Problem description: Say how many of the lines below contain the word "axis"; nothing else belongs in the answer.

Source information:
━━━

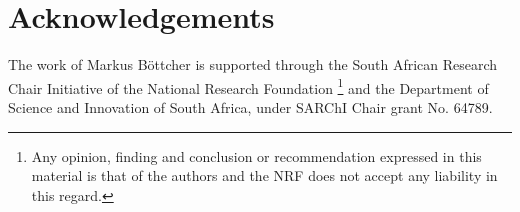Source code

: \documentclass[twocolumn, tighten, twocolappendix]{aastex63}
\begin{document}
\section*{Acknowledgements}
The work of Markus B{\"o}ttcher is supported through the South African Research Chair Initiative of the National Research Foundation \footnote{Any opinion, finding and conclusion or recommendation expressed in this material is that of the authors and the NRF does not accept any liability in this regard.} and the Department of Science and Innovation of South Africa, under SARChI Chair grant No. 64789.
{}

\end{document}
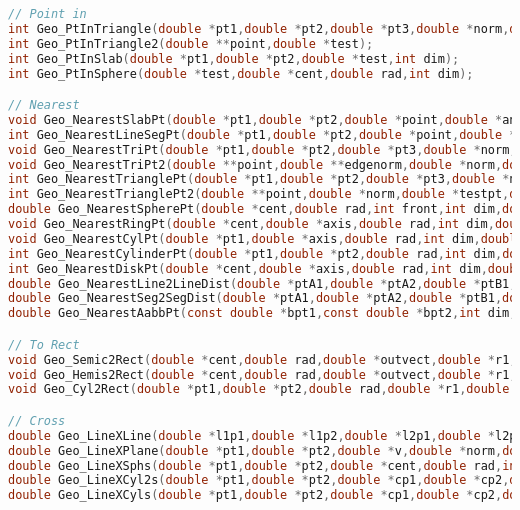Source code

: \documentclass[11pt]{article}
\begin{document}
\begin{lstlisting}[language=C]
// Point in
int Geo_PtInTriangle(double *pt1,double *pt2,double *pt3,double *norm,double *test);
int Geo_PtInTriangle2(double **point,double *test);
int Geo_PtInSlab(double *pt1,double *pt2,double *test,int dim);
int Geo_PtInSphere(double *test,double *cent,double rad,int dim);

// Nearest
void Geo_NearestSlabPt(double *pt1,double *pt2,double *point,double *ans,int dim);
int Geo_NearestLineSegPt(double *pt1,double *pt2,double *point,double *ans,int dim,double margin);
void Geo_NearestTriPt(double *pt1,double *pt2,double *pt3,double *norm,double *point,double *ans);
void Geo_NearestTriPt2(double **point,double **edgenorm,double *norm,double *testpt,double *ans);
int Geo_NearestTrianglePt(double *pt1,double *pt2,double *pt3,double *norm,double *point,double *ans);
int Geo_NearestTrianglePt2(double **point,double *norm,double *testpt,double *ans,double margin);
double Geo_NearestSpherePt(double *cent,double rad,int front,int dim,double *point,double *ans);
void Geo_NearestRingPt(double *cent,double *axis,double rad,int dim,double *point,double *ans);
void Geo_NearestCylPt(double *pt1,double *axis,double rad,int dim,double *point,double *ans);
int Geo_NearestCylinderPt(double *pt1,double *pt2,double rad,int dim,double *point,double *ans,double margin);
int Geo_NearestDiskPt(double *cent,double *axis,double rad,int dim,double *point,double *ans,double margin);
double Geo_NearestLine2LineDist(double *ptA1,double *ptA2,double *ptB1,double *ptB2);
double Geo_NearestSeg2SegDist(double *ptA1,double *ptA2,double *ptB1,double *ptB2);
double Geo_NearestAabbPt(const double *bpt1,const double *bpt2,int dim,const double *point,double *ans);

// To Rect
void Geo_Semic2Rect(double *cent,double rad,double *outvect,double *r1,double *r2,double *r3);
void Geo_Hemis2Rect(double *cent,double rad,double *outvect,double *r1,double *r2,double *r3,double *r4);
void Geo_Cyl2Rect(double *pt1,double *pt2,double rad,double *r1,double *r2,double *r3,double *r4);

// Cross
double Geo_LineXLine(double *l1p1,double *l1p2,double *l2p1,double *l2p2,double *crss2ptr);
double Geo_LineXPlane(double *pt1,double *pt2,double *v,double *norm,double *crsspt);
double Geo_LineXSphs(double *pt1,double *pt2,double *cent,double rad,int dim,double *crss2ptr,double *nrdistptr,double *nrposptr);
double Geo_LineXCyl2s(double *pt1,double *pt2,double *cp1,double *cp2,double *norm,double rad,double *crss2ptr,double *nrdistptr,double *nrposptr);
double Geo_LineXCyls(double *pt1,double *pt2,double *cp1,double *cp2,double rad,double *crss2ptr,double *nrdistptr,double *nrposptr);


\end{lstlisting}
\end{document}
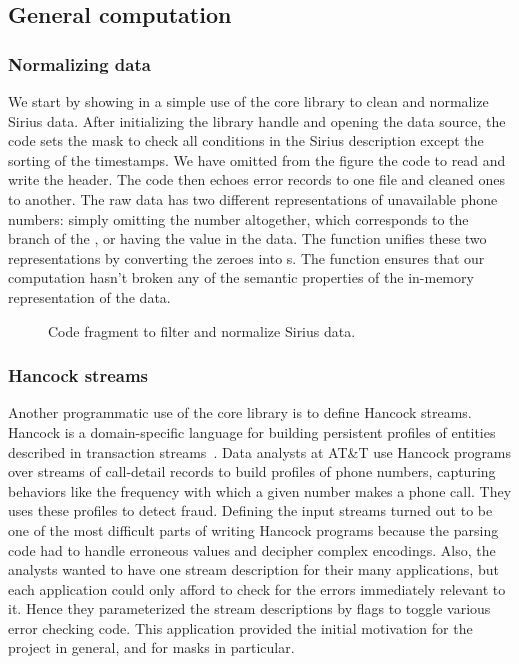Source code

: \documentclass[times]{acm-sigplan}
\newcommand{\dibbler}{Sirius}
\begin{document}
\subsection{General computation}
\subsubsection{Normalizing data}
\label{subsec:general}
We start by showing in  a simple use of 
the core library to clean and normalize \dibbler{} data. After initializing
the \pads{} library handle and opening the data source, the code sets
the mask to check all conditions in the \dibbler{} description except the
sorting of the timestamps.  We have omitted from the figure the code to read and write the header. 
The code then echoes error records to one file and cleaned ones to another.
The raw data has two different representations of unavailable phone numbers:
simply omitting the number altogether, which corresponds to the 
branch of the , or having the value  in the data.  
The function  unifies these two representations 
by converting the zeroes into s.  The function 
ensures that our computation hasn't broken any of the semantic properties
of the in-memory representation of the data.
\begin{figure}[t]
\begin{small}
\begin{center}

\caption{Code fragment to filter and normalize \dibbler{} data.}
\label{figure:dibbler-filter}
\end{center}
\end{small}
\end{figure}

\subsubsection{Hancock streams}
Another programmatic use of the core library is to define  
Hancock streams.  Hancock is a domain-specific language for
building persistent profiles of entities described in transaction 
streams~\cite{hancock-toplas}.  Data analysts at AT\&T use Hancock 
programs over streams of call-detail records to build 
profiles of phone numbers, capturing behaviors like the frequency with which a given number makes a phone call.  They uses these profiles
to detect fraud. 
Defining the input streams turned out to be one of the most
difficult parts of writing Hancock programs because the parsing
code had to handle erroneous values and decipher complex encodings.  
Also, the analysts wanted to have one stream description for their
many applications, but each application could only afford to check for the errors immediately relevant to it.  Hence they parameterized the 
stream descriptions by flags to toggle various error checking code.
This application provided the initial motivation for the \pads{} project
in general, and for masks in particular.
\end{document}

━━━

Solution for this problem: 3